Table of Contents
Fetching ...

The Feeling of Success: Does Touch Sensing Help Predict Grasp Outcomes?

Roberto Calandra, Andrew Owens, Manu Upadhyaya, Wenzhen Yuan, Justin Lin, Edward H. Adelson, Sergey Levine

TL;DR

The paper tackles predicting grasp outcomes for a two-finger robot gripper by fusing high-resolution GelSight tactile sensing with RGB vision in an end-to-end learning framework. It introduces a late-fusion CNN that computes the grasp-success probability $y=f(x)$ from inputs $x=(I_{RGB}, I_{GelSightL}, I_{GelSightR})$, incorporating temporal cues such as $I_{T_a}$, $I_{T_b}$, and the GelSight difference $I_{T_b}-I_{T_a}$ to produce $y=f(x)$. On a dataset of 9,269 grasps across 106 objects, tactile and visuo-tactile models outperform vision-only baselines, with the full visuo-tactile model achieving the best predictive accuracy. In real-world grasping on 12 unseen objects, the visuo-tactile model achieved 94% success compared to 80% for vision-only, demonstrating practical benefits for grasp planning; the study also discusses limitations and future directions for more efficient tactile integration.

Abstract

A successful grasp requires careful balancing of the contact forces. Deducing whether a particular grasp will be successful from indirect measurements, such as vision, is therefore quite challenging, and direct sensing of contacts through touch sensing provides an appealing avenue toward more successful and consistent robotic grasping. However, in order to fully evaluate the value of touch sensing for grasp outcome prediction, we must understand how touch sensing can influence outcome prediction accuracy when combined with other modalities. Doing so using conventional model-based techniques is exceptionally difficult. In this work, we investigate the question of whether touch sensing aids in predicting grasp outcomes within a multimodal sensing framework that combines vision and touch. To that end, we collected more than 9,000 grasping trials using a two-finger gripper equipped with GelSight high-resolution tactile sensors on each finger, and evaluated visuo-tactile deep neural network models to directly predict grasp outcomes from either modality individually, and from both modalities together. Our experimental results indicate that incorporating tactile readings substantially improve grasping performance.

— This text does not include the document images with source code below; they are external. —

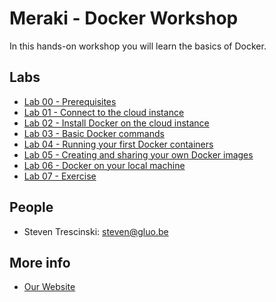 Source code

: # Meraki - Docker Workshop

In this hands-on workshop you will learn the basics of Docker.

## Labs

* [Lab 00 - Prerequisites](lab-00)
* [Lab 01 - Connect to the cloud instance](lab-01)
* [Lab 02 - Install Docker on the cloud instance](lab-02)
* [Lab 03 - Basic Docker commands](lab-03)
* [Lab 04 - Running your first Docker containers](lab-04)
* [Lab 05 - Creating and sharing your own Docker images](lab-05)
* [Lab 06 - Docker on your local machine](lab-06)
* [Lab 07 - Exercise](lab-07)

## People

* Steven Trescinski: steven@gluo.be

## More info

* [Our Website](http://www.gluo.be)
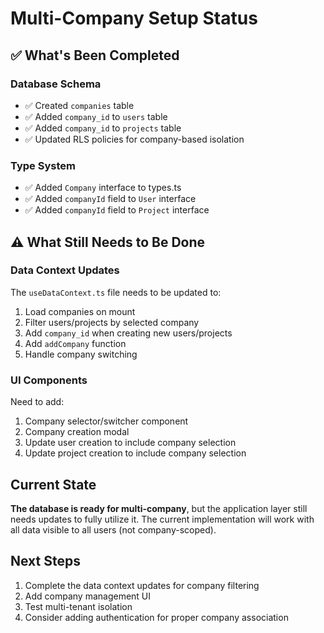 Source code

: # Multi-Company Setup Status

## ✅ What's Been Completed

### Database Schema
- ✅ Created `companies` table
- ✅ Added `company_id` to `users` table
- ✅ Added `company_id` to `projects` table
- ✅ Updated RLS policies for company-based isolation

### Type System
- ✅ Added `Company` interface to types.ts
- ✅ Added `companyId` field to `User` interface
- ✅ Added `companyId` field to `Project` interface

## ⚠️ What Still Needs to Be Done

### Data Context Updates
The `useDataContext.ts` file needs to be updated to:
1. Load companies on mount
2. Filter users/projects by selected company
3. Add `company_id` when creating new users/projects
4. Add `addCompany` function
5. Handle company switching

### UI Components
Need to add:
1. Company selector/switcher component
2. Company creation modal
3. Update user creation to include company selection
4. Update project creation to include company selection

## Current State

**The database is ready for multi-company**, but the application layer still needs updates to fully utilize it. The current implementation will work with all data visible to all users (not company-scoped).

## Next Steps

1. Complete the data context updates for company filtering
2. Add company management UI
3. Test multi-tenant isolation
4. Consider adding authentication for proper company association

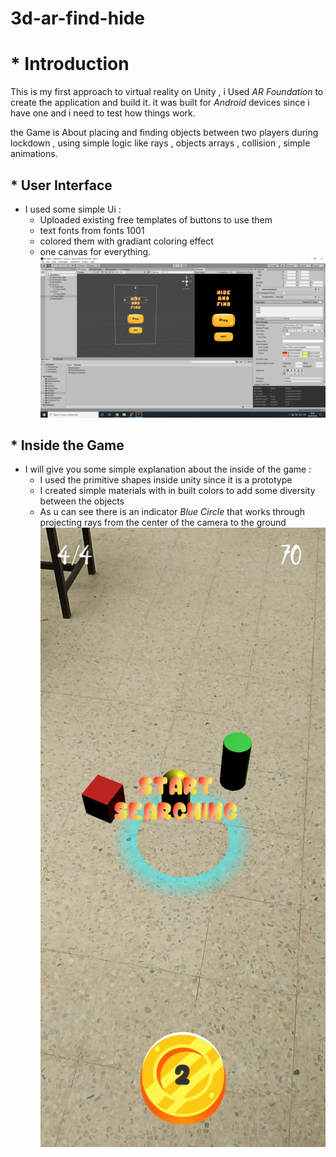 # 3d-ar-find-hide

 # * Introduction #
 
This is my first approach to virtual reality on Unity , i Used *AR Foundation* to create the application and build it. it was built for *Android* devices since i have one and i need to test how things work.

the Game is About placing and finding objects between two players during lockdown , using simple logic like rays , objects arrays , collision , simple animations.

## * User Interface ##
* I used some simple Ui :
  * Uploaded existing free templates of buttons to use them
  * text fonts from fonts 1001
  * colored them with gradiant coloring effect
  *  one canvas for everything.
![alt text](https://github.com/BNOK/3D-AR-prototype/blob/main/images/Capture%20d’écran%20(26).png)
## * Inside the Game ##
* I will give you some simple explanation about the inside of the game :
  * I used the primitive shapes inside unity since it is a prototype
  * I created simple materials with in built colors to add some diversity between the objects 
  * As u can see there is an indicator *Blue Circle* that works through projecting rays from the center of the camera to the ground 
![alt text](https://github.com/BNOK/3D-AR-prototype/blob/main/images/120467373_1173913756342242_5652396581947379713_n.jpg)
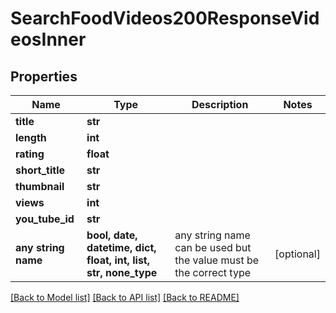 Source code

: # SearchFoodVideos200ResponseVideosInner


## Properties
Name | Type | Description | Notes
------------ | ------------- | ------------- | -------------
**title** | **str** |  | 
**length** | **int** |  | 
**rating** | **float** |  | 
**short_title** | **str** |  | 
**thumbnail** | **str** |  | 
**views** | **int** |  | 
**you_tube_id** | **str** |  | 
**any string name** | **bool, date, datetime, dict, float, int, list, str, none_type** | any string name can be used but the value must be the correct type | [optional]

[[Back to Model list]](../README.md#documentation-for-models) [[Back to API list]](../README.md#documentation-for-api-endpoints) [[Back to README]](../README.md)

The Feeling of Success: Does Touch Sensing Help Predict Grasp Outcomes?

TL;DR

The paper tackles predicting grasp outcomes for a two-finger robot gripper by fusing high-resolution GelSight tactile sensing with RGB vision in an end-to-end learning framework. It introduces a late-fusion CNN that computes the grasp-success probability from inputs , incorporating temporal cues such as , , and the GelSight difference to produce . On a dataset of 9,269 grasps across 106 objects, tactile and visuo-tactile models outperform vision-only baselines, with the full visuo-tactile model achieving the best predictive accuracy. In real-world grasping on 12 unseen objects, the visuo-tactile model achieved 94% success compared to 80% for vision-only, demonstrating practical benefits for grasp planning; the study also discusses limitations and future directions for more efficient tactile integration.

Abstract

A successful grasp requires careful balancing of the contact forces. Deducing whether a particular grasp will be successful from indirect measurements, such as vision, is therefore quite challenging, and direct sensing of contacts through touch sensing provides an appealing avenue toward more successful and consistent robotic grasping. However, in order to fully evaluate the value of touch sensing for grasp outcome prediction, we must understand how touch sensing can influence outcome prediction accuracy when combined with other modalities. Doing so using conventional model-based techniques is exceptionally difficult. In this work, we investigate the question of whether touch sensing aids in predicting grasp outcomes within a multimodal sensing framework that combines vision and touch. To that end, we collected more than 9,000 grasping trials using a two-finger gripper equipped with GelSight high-resolution tactile sensors on each finger, and evaluated visuo-tactile deep neural network models to directly predict grasp outcomes from either modality individually, and from both modalities together. Our experimental results indicate that incorporating tactile readings substantially improve grasping performance.

Paper Structure

This paper contains 16 sections, 5 figures, 2 tables.

Figures (5)

  • Figure 1: The use of tactile sensors can greatly improve robot grasping capabilities. In our experiments, we used two GelSight sensors mounted on a parallel jaw gripper.
  • Figure 2: Examples of raw tactile data collected by the GelSight for different training objects.
  • Figure 3: Diagram of our visual-tactile multi-modal model. At grasping time (before attempting to lift the object), the RGB images from the front camera and the GelSight sensors images are fed to a deep neural network which predict whether the grasping will be successful or not. In the network, the data from each of the sensors is first passed into a convolutional neural network, and the resulting features are concatenated as the input into a fully-connected network.
  • Figure 4: Chronology of a data collection trial, with the various grasping phases, and the three snapshot points $T_a, T_b, T_c$.
  • Figure 5: Examples of training objects. Overall, 106 objects were used to collect 9269 grasps.